You're phrasing your proof as:

Suppose $K$ is compact, bla bla bla bla hence $K$ is not compact.

This is the structure of a proof by contradiction, but your underlying idea is not really a proof by contradiction. In particular you're never using the assumption that $K$ is compact anywhere in the "bla bla bla bla" part. So what you really have is an argument that

Assume $F$ is not compact. Then $K$ is not compact.

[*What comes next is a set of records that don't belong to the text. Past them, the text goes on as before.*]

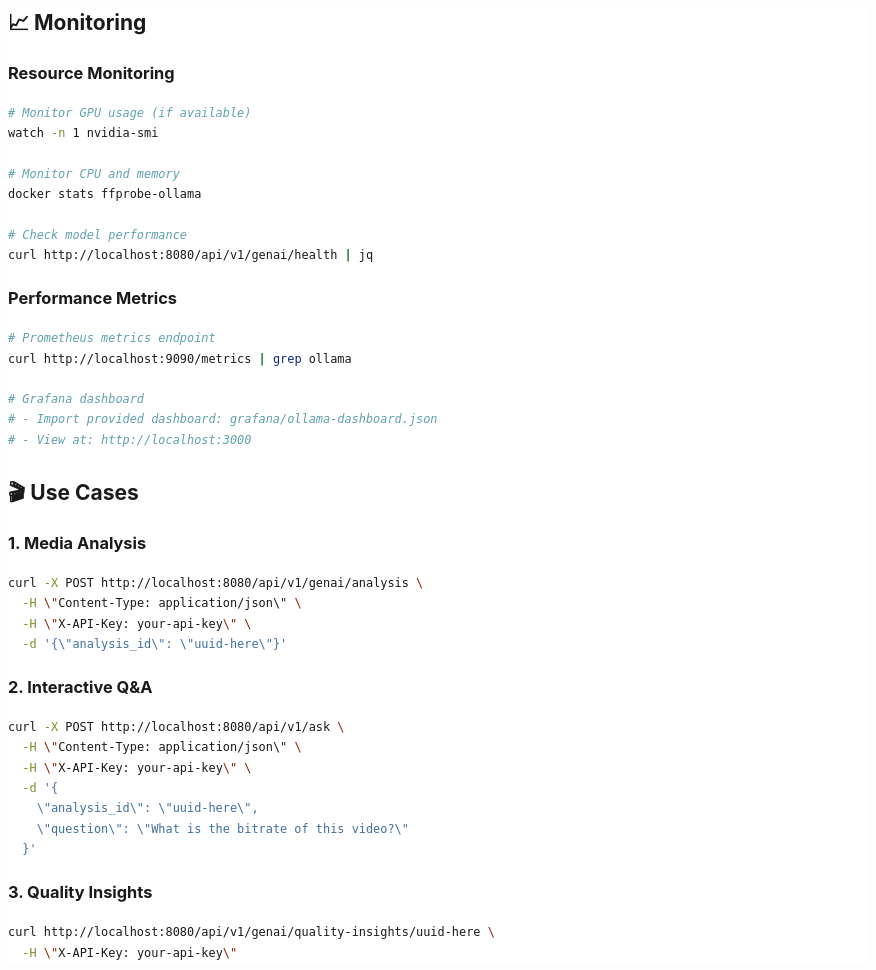 ## 📈 Monitoring

### Resource Monitoring
```bash
# Monitor GPU usage (if available)
watch -n 1 nvidia-smi

# Monitor CPU and memory
docker stats ffprobe-ollama

# Check model performance
curl http://localhost:8080/api/v1/genai/health | jq
```

### Performance Metrics
```bash
# Prometheus metrics endpoint
curl http://localhost:9090/metrics | grep ollama

# Grafana dashboard
# - Import provided dashboard: grafana/ollama-dashboard.json
# - View at: http://localhost:3000
```

## 🎬 Use Cases

### **1. Media Analysis**
```bash
curl -X POST http://localhost:8080/api/v1/genai/analysis \
  -H \"Content-Type: application/json\" \
  -H \"X-API-Key: your-api-key\" \
  -d '{\"analysis_id\": \"uuid-here\"}'
```

### **2. Interactive Q&A**
```bash
curl -X POST http://localhost:8080/api/v1/ask \
  -H \"Content-Type: application/json\" \
  -H \"X-API-Key: your-api-key\" \
  -d '{
    \"analysis_id\": \"uuid-here\",
    \"question\": \"What is the bitrate of this video?\"
  }'
```

### **3. Quality Insights**
```bash
curl http://localhost:8080/api/v1/genai/quality-insights/uuid-here \
  -H \"X-API-Key: your-api-key\"
```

This is the contrapositive of the implication you wanted to show. Since every implication is logically equivalent to its contrapositive, this gives rise to a formally valid proof -- but pretending it is a proof-by-contradiction by tacking on a never-used assumption that $K$ is compact just makes it confusing and hard to follow. The reader keeps waiting for a place where the assumption is used, but it never comes.

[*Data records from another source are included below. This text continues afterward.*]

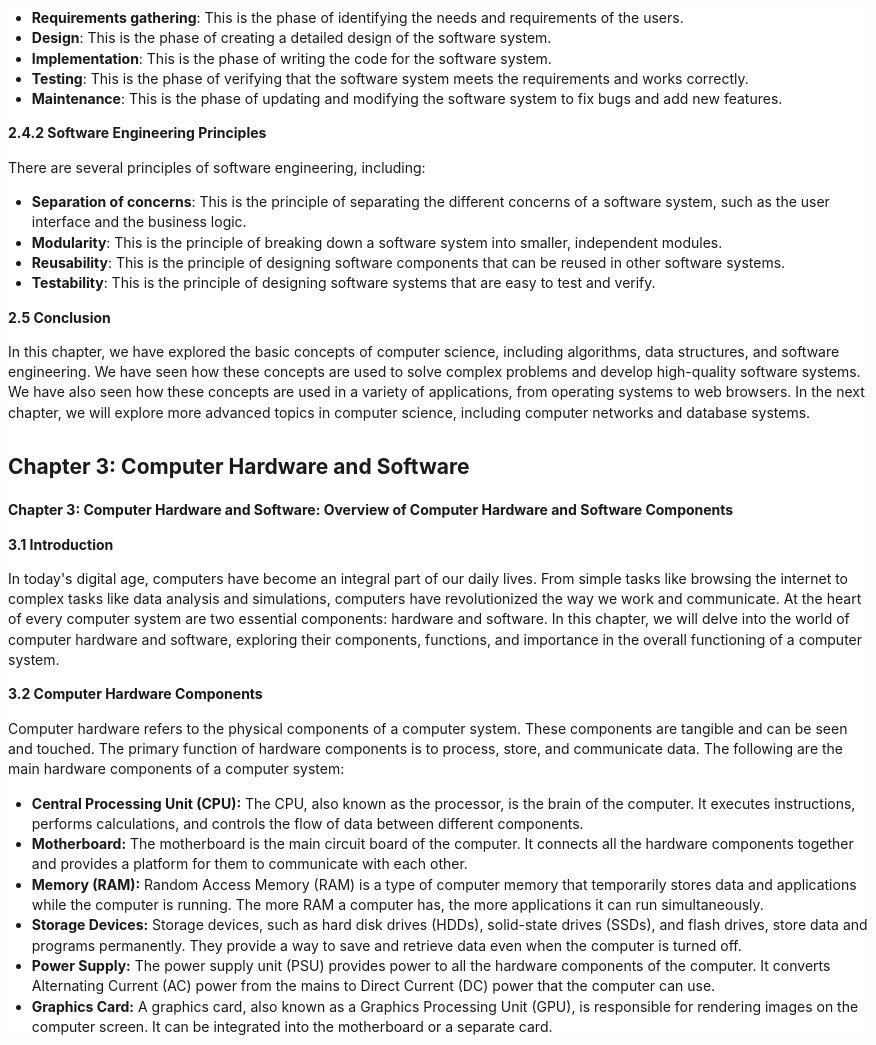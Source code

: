 * **Requirements gathering**: This is the phase of identifying the needs and requirements of the users.
* **Design**: This is the phase of creating a detailed design of the software system.
* **Implementation**: This is the phase of writing the code for the software system.
* **Testing**: This is the phase of verifying that the software system meets the requirements and works correctly.
* **Maintenance**: This is the phase of updating and modifying the software system to fix bugs and add new features.

**2.4.2 Software Engineering Principles**

There are several principles of software engineering, including:

* **Separation of concerns**: This is the principle of separating the different concerns of a software system, such as the user interface and the business logic.
* **Modularity**: This is the principle of breaking down a software system into smaller, independent modules.
* **Reusability**: This is the principle of designing software components that can be reused in other software systems.
* **Testability**: This is the principle of designing software systems that are easy to test and verify.

**2.5 Conclusion**

In this chapter, we have explored the basic concepts of computer science, including algorithms, data structures, and software engineering. We have seen how these concepts are used to solve complex problems and develop high-quality software systems. We have also seen how these concepts are used in a variety of applications, from operating systems to web browsers. In the next chapter, we will explore more advanced topics in computer science, including computer networks and database systems.

## Chapter 3: Computer Hardware and Software
**Chapter 3: Computer Hardware and Software: Overview of Computer Hardware and Software Components**

**3.1 Introduction**

In today's digital age, computers have become an integral part of our daily lives. From simple tasks like browsing the internet to complex tasks like data analysis and simulations, computers have revolutionized the way we work and communicate. At the heart of every computer system are two essential components: hardware and software. In this chapter, we will delve into the world of computer hardware and software, exploring their components, functions, and importance in the overall functioning of a computer system.

**3.2 Computer Hardware Components**

Computer hardware refers to the physical components of a computer system. These components are tangible and can be seen and touched. The primary function of hardware components is to process, store, and communicate data. The following are the main hardware components of a computer system:

* **Central Processing Unit (CPU):** The CPU, also known as the processor, is the brain of the computer. It executes instructions, performs calculations, and controls the flow of data between different components.
* **Motherboard:** The motherboard is the main circuit board of the computer. It connects all the hardware components together and provides a platform for them to communicate with each other.
* **Memory (RAM):** Random Access Memory (RAM) is a type of computer memory that temporarily stores data and applications while the computer is running. The more RAM a computer has, the more applications it can run simultaneously.
* **Storage Devices:** Storage devices, such as hard disk drives (HDDs), solid-state drives (SSDs), and flash drives, store data and programs permanently. They provide a way to save and retrieve data even when the computer is turned off.
* **Power Supply:** The power supply unit (PSU) provides power to all the hardware components of the computer. It converts Alternating Current (AC) power from the mains to Direct Current (DC) power that the computer can use.
* **Graphics Card:** A graphics card, also known as a Graphics Processing Unit (GPU), is responsible for rendering images on the computer screen. It can be integrated into the motherboard or a separate card.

Another point where your proof is needlessly complex is when you say "Let $G$ be an open cover of $K$ which is finite". There's no reason for you to parameterize your proof over an arbitrary open cover when instead you can just decide on a particular finite open cover of $K$ to use, namely setting $G=\{X\}$. Doing so would allow you to avoid a level of indices in the entire rest of the proof.

Actually I suspect these two points are connected: You may have thought that you need to assume that $K$ is compact before you can assert that it has a finite open cover. But that's not what compactness means -- everything has a finite open cover, namely $\{X\}$. Compactness means that the set has finite open covers with special properties (namely being subcovers of an infinite open cover you have thought up somehow), but you don't actually need those special properties in the argument you present.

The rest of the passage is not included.